WORK TO COMPLETE: In the data below, find each line that contains the word "LoggerNameOffset" and copy it.

Pictures paired with source code:

-=-=-

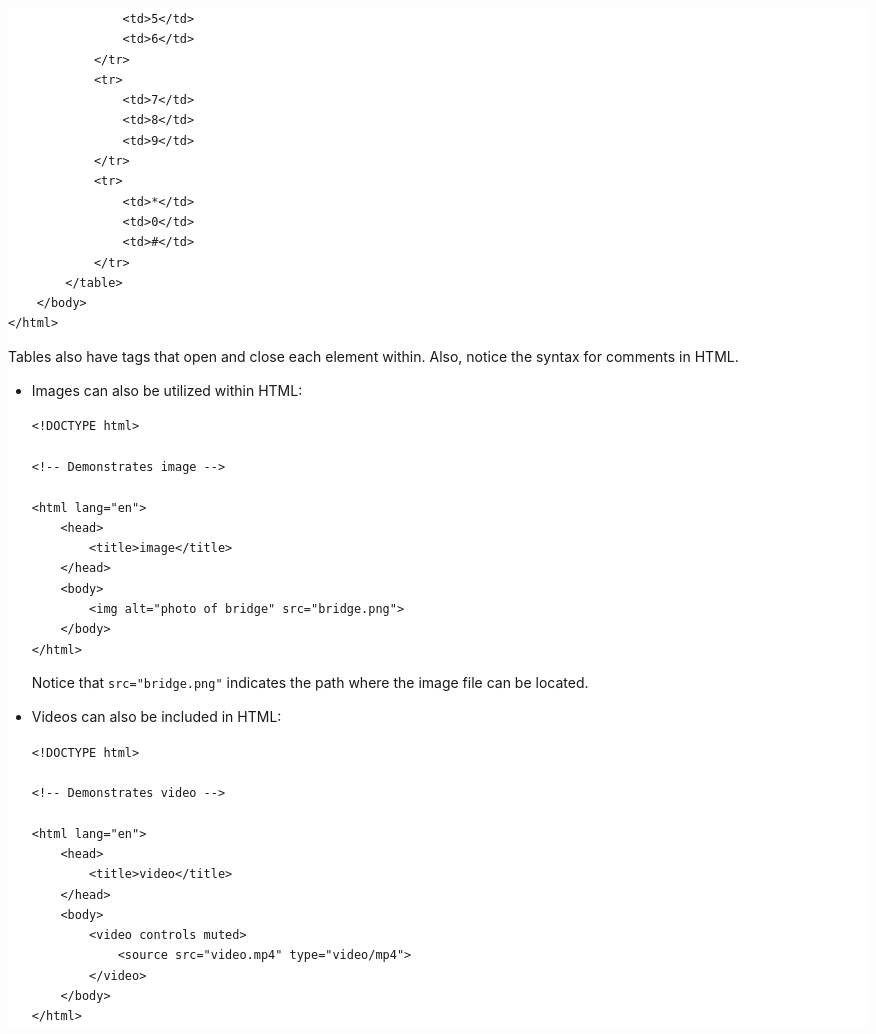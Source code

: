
   ```auto
                  <td>5</td>
                  <td>6</td>
              </tr>
              <tr>
                  <td>7</td>
                  <td>8</td>
                  <td>9</td>
              </tr>
              <tr>
                  <td>*</td>
                  <td>0</td>
                  <td>#</td>
              </tr>
          </table>
      </body>
  </html>
  ```

  Tables also have tags that open and close each element within. Also, notice the syntax for comments in HTML.

+ Images can also be utilized within HTML:

  ```auto
  <!DOCTYPE html>
  
  <!-- Demonstrates image -->
  
  <html lang="en">
      <head>
          <title>image</title>
      </head>
      <body>
          <img alt="photo of bridge" src="bridge.png">
      </body>
  </html>
  ```

  Notice that `src="bridge.png"` indicates the path where the image file can be located.

+ Videos can also be included in HTML:

  ```auto
  <!DOCTYPE html>
  
  <!-- Demonstrates video -->
  
  <html lang="en">
      <head>
          <title>video</title>
      </head>
      <body>
          <video controls muted>
              <source src="video.mp4" type="video/mp4">
          </video>
      </body>
  </html>
  ```
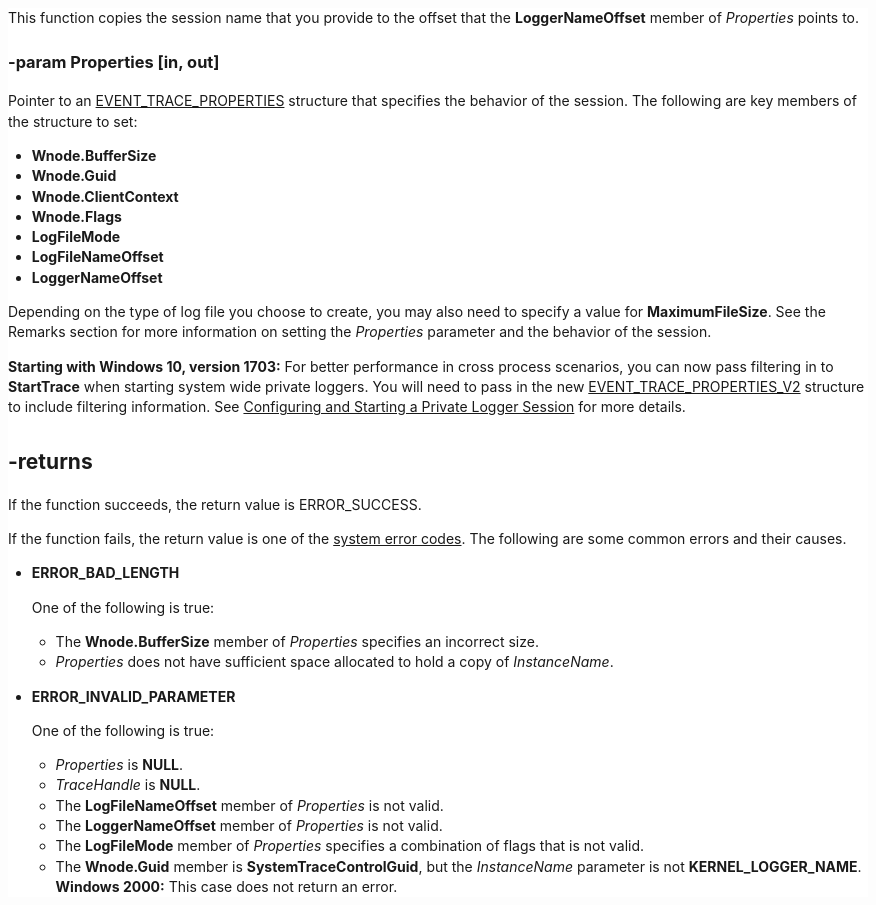 This function copies the session name that you provide to the offset that the
**LoggerNameOffset** member of _Properties_ points to.

### -param Properties [in, out]

Pointer to an
[EVENT_TRACE_PROPERTIES](/windows/win32/api/evntrace/ns-evntrace-event_trace_properties)
structure that specifies the behavior of the session. The following are key
members of the structure to set:

- **Wnode.BufferSize**
- **Wnode.Guid**
- **Wnode.ClientContext**
- **Wnode.Flags**
- **LogFileMode**
- **LogFileNameOffset**
- **LoggerNameOffset**

Depending on the type of log file you choose to create, you may also need to
specify a value for **MaximumFileSize**. See the Remarks section for more
information on setting the _Properties_ parameter and the behavior of the
session.

**Starting with Windows 10, version 1703:** For better performance in cross
process scenarios, you can now pass filtering in to **StartTrace** when starting
system wide private loggers. You will need to pass in the new
[EVENT_TRACE_PROPERTIES_V2](/windows/win32/api/evntrace/ns-evntrace-event_trace_properties_v2)
structure to include filtering information. See
[Configuring and Starting a Private Logger Session](/windows/win32/etw/configuring-and-starting-a-private-logger-session)
for more details.

## -returns

If the function succeeds, the return value is ERROR_SUCCESS.

If the function fails, the return value is one of the
[system error codes](/windows/win32/debug/system-error-codes). The following
are some common errors and their causes.

- **ERROR_BAD_LENGTH**

  One of the following is true:

  - The **Wnode.BufferSize** member of _Properties_ specifies an incorrect size.
  - _Properties_ does not have sufficient space allocated to hold a copy of
    _InstanceName_.

- **ERROR_INVALID_PARAMETER**

  One of the following is true:

  - _Properties_ is **NULL**.
  - _TraceHandle_ is **NULL**.
  - The **LogFileNameOffset** member of _Properties_ is not valid.
  - The **LoggerNameOffset** member of _Properties_ is not valid.
  - The **LogFileMode** member of _Properties_ specifies a combination of flags
    that is not valid.
  - The **Wnode.Guid** member is **SystemTraceControlGuid**, but the
    _InstanceName_ parameter is not **KERNEL_LOGGER_NAME**. **Windows 2000:**
    This case does not return an error.

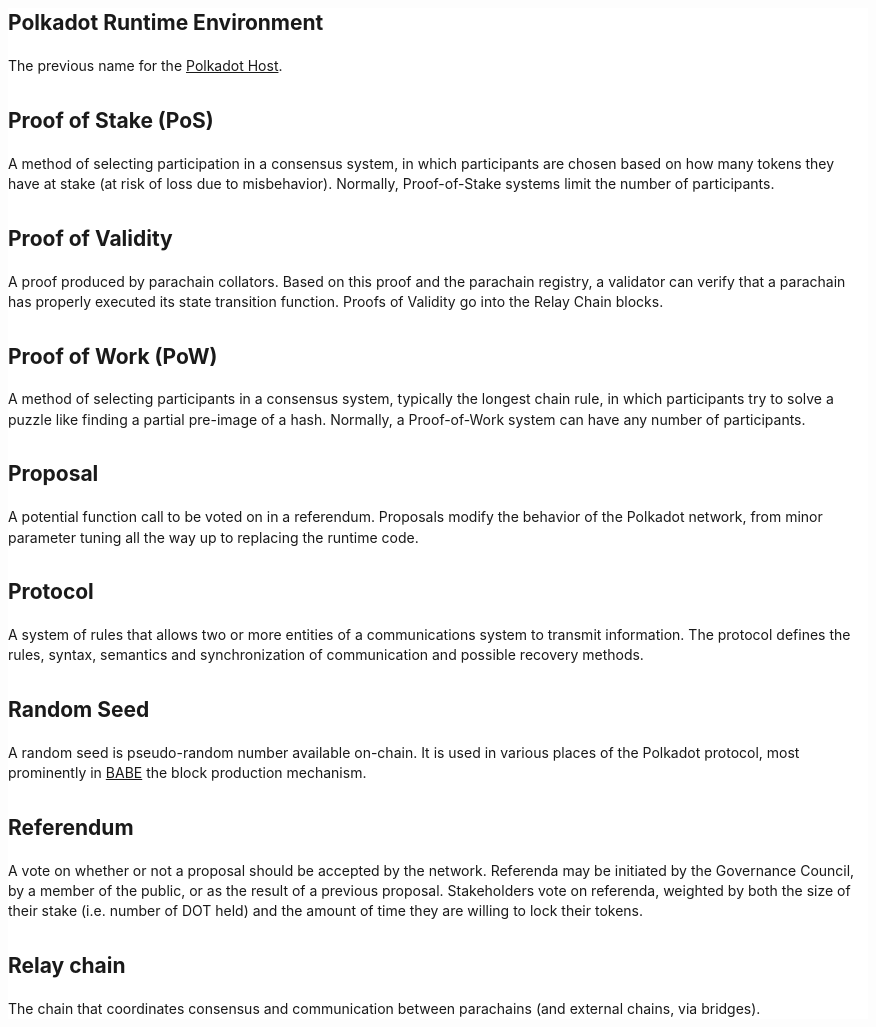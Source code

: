 ## Polkadot Runtime Environment

The previous name for the [Polkadot Host](#polkadot-host).

## Proof of Stake (PoS)

A method of selecting participation in a consensus system, in which participants are chosen based on how many tokens they have at stake (at risk of loss due to misbehavior). Normally, Proof-of-Stake systems limit the number of participants.

## Proof of Validity

A proof produced by parachain collators. Based on this proof and the parachain registry, a validator can verify that a parachain has properly executed its state transition function. Proofs of Validity go into the Relay Chain blocks.

## Proof of Work (PoW)

A method of selecting participants in a consensus system, typically the longest chain rule, in which participants try to solve a puzzle like finding a partial pre-image of a hash. Normally, a Proof-of-Work system can have any number of participants.

## Proposal

A potential function call to be voted on in a referendum. Proposals modify the behavior of the Polkadot network, from minor parameter tuning all the way up to replacing the runtime code.

## Protocol

A system of rules that allows two or more entities of a communications system to transmit information. The protocol defines the rules, syntax, semantics and synchronization of communication and possible recovery methods.

## Random Seed

A random seed is pseudo-random number available on-chain. It is used in various places of the Polkadot protocol, most prominently in [BABE](#babe) the block production mechanism.

## Referendum

A vote on whether or not a proposal should be accepted by the network. Referenda may be initiated by the Governance Council, by a member of the public, or as the result of a previous proposal. Stakeholders vote on referenda, weighted by both the size of their stake (i.e. number of DOT held) and the amount of time they are willing to lock their tokens.

## Relay chain

The chain that coordinates consensus and communication between parachains (and external chains, via bridges).
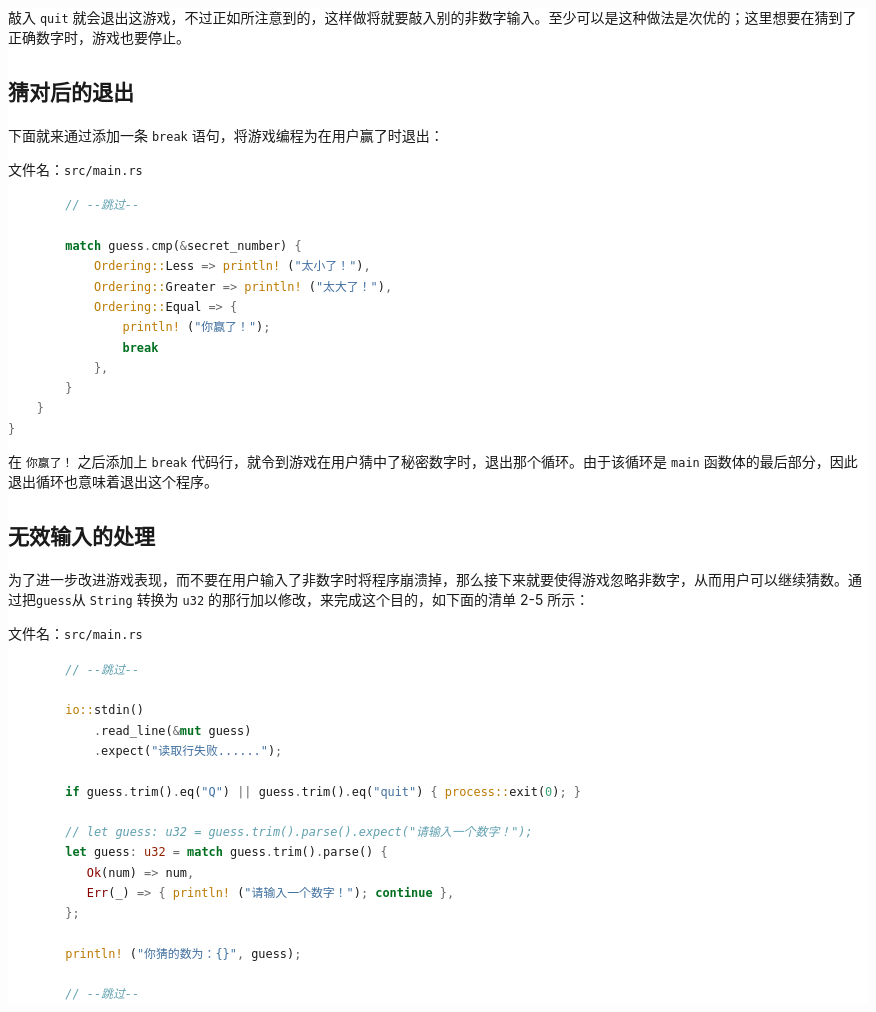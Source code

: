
 ```console
```

敲入 `quit` 就会退出这游戏，不过正如所注意到的，这样做将就要敲入别的非数字输入。至少可以是这种做法是次优的；这里想要在猜到了正确数字时，游戏也要停止。

## 猜对后的退出

下面就来通过添加一条 `break` 语句，将游戏编程为在用户赢了时退出：

文件名：`src/main.rs`

```rust
        // --跳过--

        match guess.cmp(&secret_number) {
            Ordering::Less => println! ("太小了！"),
            Ordering::Greater => println! ("太大了！"),
            Ordering::Equal => {
                println! ("你赢了！"); 
                break
            },
        }
    }
}
```

在 `你赢了！` 之后添加上 `break` 代码行，就令到游戏在用户猜中了秘密数字时，退出那个循环。由于该循环是 `main` 函数体的最后部分，因此退出循环也意味着退出这个程序。


## 无效输入的处理

为了进一步改进游戏表现，而不要在用户输入了非数字时将程序崩溃掉，那么接下来就要使得游戏忽略非数字，从而用户可以继续猜数。通过把`guess`从 `String` 转换为 `u32` 的那行加以修改，来完成这个目的，如下面的清单 2-5 所示：

文件名：`src/main.rs`

```rust
        // --跳过--

        io::stdin()
            .read_line(&mut guess)
            .expect("读取行失败......");

        if guess.trim().eq("Q") || guess.trim().eq("quit") { process::exit(0); }

        // let guess: u32 = guess.trim().parse().expect("请输入一个数字！");
        let guess: u32 = match guess.trim().parse() {
           Ok(num) => num,
           Err(_) => { println! ("请输入一个数字！"); continue },
        };

        println! ("你猜的数为：{}", guess);

        // --跳过--
```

-=-=-

EXERCISE SOLUTION:
**LoggerNameOffset** member of _Properties_ points to.
- **LoggerNameOffset**
  - The **LoggerNameOffset** member of _Properties_ is not valid.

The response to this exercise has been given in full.